** Supplied records follows **
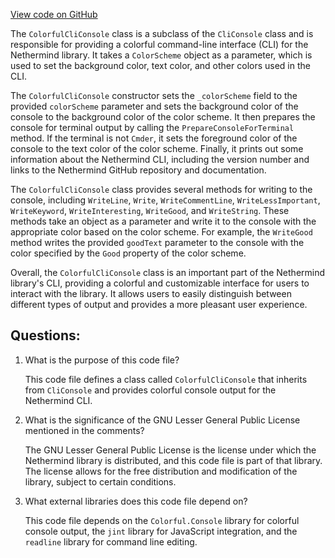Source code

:[View code on GitHub](https://github.com/nethermindeth/nethermind/Nethermind.Cli/Console/ColorfulCliConsole.cs)

The `ColorfulCliConsole` class is a subclass of the `CliConsole` class and is responsible for providing a colorful command-line interface (CLI) for the Nethermind library. It takes a `ColorScheme` object as a parameter, which is used to set the background color, text color, and other colors used in the CLI. 

The `ColorfulCliConsole` constructor sets the `_colorScheme` field to the provided `colorScheme` parameter and sets the background color of the console to the background color of the color scheme. It then prepares the console for terminal output by calling the `PrepareConsoleForTerminal` method. If the terminal is not `Cmder`, it sets the foreground color of the console to the text color of the color scheme. Finally, it prints out some information about the Nethermind CLI, including the version number and links to the Nethermind GitHub repository and documentation.

The `ColorfulCliConsole` class provides several methods for writing to the console, including `WriteLine`, `Write`, `WriteCommentLine`, `WriteLessImportant`, `WriteKeyword`, `WriteInteresting`, `WriteGood`, and `WriteString`. These methods take an object as a parameter and write it to the console with the appropriate color based on the color scheme. For example, the `WriteGood` method writes the provided `goodText` parameter to the console with the color specified by the `Good` property of the color scheme.

Overall, the `ColorfulCliConsole` class is an important part of the Nethermind library's CLI, providing a colorful and customizable interface for users to interact with the library. It allows users to easily distinguish between different types of output and provides a more pleasant user experience.
## Questions: 
 1. What is the purpose of this code file?
    
    This code file defines a class called `ColorfulCliConsole` that inherits from `CliConsole` and provides colorful console output for the Nethermind CLI.

2. What is the significance of the GNU Lesser General Public License mentioned in the comments?
    
    The GNU Lesser General Public License is the license under which the Nethermind library is distributed, and this code file is part of that library. The license allows for the free distribution and modification of the library, subject to certain conditions.

3. What external libraries does this code file depend on?
    
    This code file depends on the `Colorful.Console` library for colorful console output, the `jint` library for JavaScript integration, and the `readline` library for command line editing.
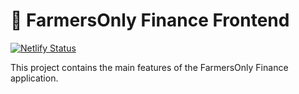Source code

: # 🌽 FarmersOnly Finance Frontend
[![Netlify Status](https://api.netlify.com/api/v1/badges/7114bd72-ef22-4904-85d9-67966a304773/deploy-status)](https://app.netlify.com/sites/lucid-ramanujan-136edc/deploys)

This project contains the main features of the FarmersOnly Finance application.
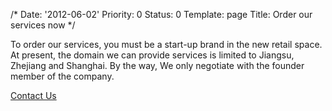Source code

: /*
Date: '2012-06-02'
Priority: 0
Status: 0
Template: page
Title: Order our services now
*/
<p>To order our services, you must be a start-up brand in the new retail space. At present, the domain we can provide services is limited to Jiangsu, Zhejiang and Shanghai. By the way, We only negotiate with the founder member of the company.</p>
<a class="btn btn-secondary" href="mailto:one@soopro.com">Contact Us</a>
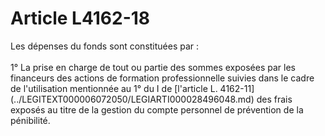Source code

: # Article L4162-18

<p align="left">
  Les dépenses du fonds sont constituées par : <br /> <br />1° La prise en charge de tout ou partie des sommes exposées par les financeurs des actions de formation professionnelle suivies dans le cadre de l'utilisation mentionnée au 1° du I de [l'article L. 4162-11](../LEGITEXT000006072050/LEGIARTI000028496048.md) des frais exposés au titre de la gestion du compte personnel de prévention de la pénibilité.
</p>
** End of Supplied records **
Copy every entry above exactly as it stands, but leave the pictures out.

Source code

:[View code on GitHub](https://github.com/nethermindeth/nethermind/Nethermind.Cli/Console/ColorfulCliConsole.cs)

The `ColorfulCliConsole` class is a subclass of the `CliConsole` class and is responsible for providing a colorful command-line interface (CLI) for the Nethermind library. It takes a `ColorScheme` object as a parameter, which is used to set the background color, text color, and other colors used in the CLI. 

The `ColorfulCliConsole` constructor sets the `_colorScheme` field to the provided `colorScheme` parameter and sets the background color of the console to the background color of the color scheme. It then prepares the console for terminal output by calling the `PrepareConsoleForTerminal` method. If the terminal is not `Cmder`, it sets the foreground color of the console to the text color of the color scheme. Finally, it prints out some information about the Nethermind CLI, including the version number and links to the Nethermind GitHub repository and documentation.

The `ColorfulCliConsole` class provides several methods for writing to the console, including `WriteLine`, `Write`, `WriteCommentLine`, `WriteLessImportant`, `WriteKeyword`, `WriteInteresting`, `WriteGood`, and `WriteString`. These methods take an object as a parameter and write it to the console with the appropriate color based on the color scheme. For example, the `WriteGood` method writes the provided `goodText` parameter to the console with the color specified by the `Good` property of the color scheme.

Overall, the `ColorfulCliConsole` class is an important part of the Nethermind library's CLI, providing a colorful and customizable interface for users to interact with the library. It allows users to easily distinguish between different types of output and provides a more pleasant user experience.
## Questions: 
 1. What is the purpose of this code file?
    
    This code file defines a class called `ColorfulCliConsole` that inherits from `CliConsole` and provides colorful console output for the Nethermind CLI.

2. What is the significance of the GNU Lesser General Public License mentioned in the comments?
    
    The GNU Lesser General Public License is the license under which the Nethermind library is distributed, and this code file is part of that library. The license allows for the free distribution and modification of the library, subject to certain conditions.

3. What external libraries does this code file depend on?
    
    This code file depends on the `Colorful.Console` library for colorful console output, the `jint` library for JavaScript integration, and the `readline` library for command line editing.
Source code

: # 🌽 FarmersOnly Finance Frontend
[![Netlify Status](https://api.netlify.com/api/v1/badges/7114bd72-ef22-4904-85d9-67966a304773/deploy-status)](https://app.netlify.com/sites/lucid-ramanujan-136edc/deploys)

This project contains the main features of the FarmersOnly Finance application.
Source code

: /*
Date: '2012-06-02'
Priority: 0
Status: 0
Template: page
Title: Order our services now
*/
<p>To order our services, you must be a start-up brand in the new retail space. At present, the domain we can provide services is limited to Jiangsu, Zhejiang and Shanghai. By the way, We only negotiate with the founder member of the company.</p>
<a class="btn btn-secondary" href="mailto:one@soopro.com">Contact Us</a>
Source code

: # Article L4162-18

<p align="left">
  Les dépenses du fonds sont constituées par : <br /> <br />1° La prise en charge de tout ou partie des sommes exposées par les financeurs des actions de formation professionnelle suivies dans le cadre de l'utilisation mentionnée au 1° du I de [l'article L. 4162-11](../LEGITEXT000006072050/LEGIARTI000028496048.md) des frais exposés au titre de la gestion du compte personnel de prévention de la pénibilité.
</p>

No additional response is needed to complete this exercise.